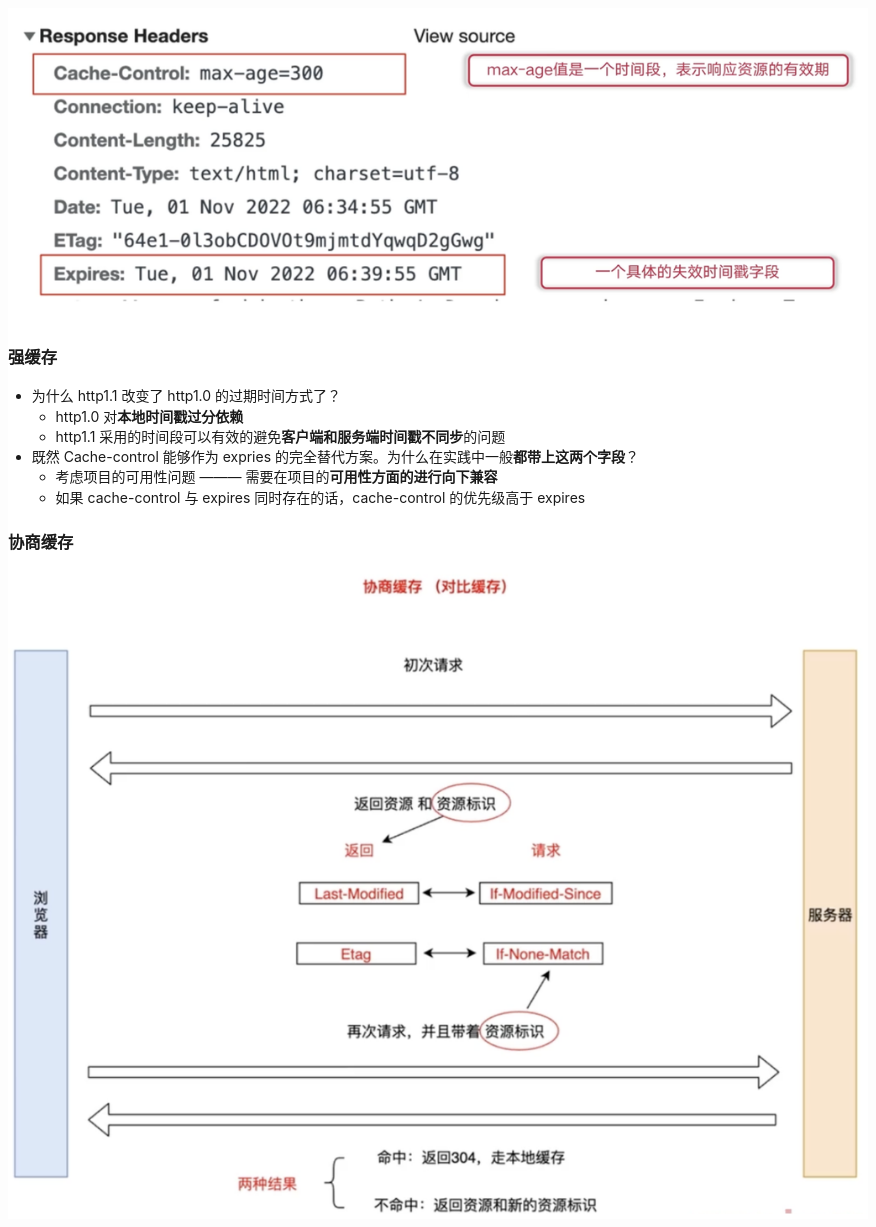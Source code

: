 ![image-20230723222343120](./assets/image-20230723222343120.png)

### 强缓存

- 为什么 http1.1 改变了 http1.0 的过期时间方式了？
  - http1.0 对**本地时间戳过分依赖**
  - http1.1 采用的时间段可以有效的避免**客户端和服务端时间戳不同步**的问题
- 既然 Cache-control 能够作为 expries 的完全替代方案。为什么在实践中一般**都带上这两个字段**？
  - 考虑项目的可用性问题 ——— 需要在项目的**可用性方面的进行向下兼容**
  - 如果 cache-control 与 expires 同时存在的话，cache-control 的优先级高于 expires

### 协商缓存

![image-20230723222740455](./assets/image-20230723222740455.png)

-----

- **Work to complete**
Bring together all lines from the listing that contain the word "image".

- **Reply to the exercise**
: ![image-20230723222343120](./assets/image-20230723222343120.png)
![image-20230723222740455](./assets/image-20230723222740455.png)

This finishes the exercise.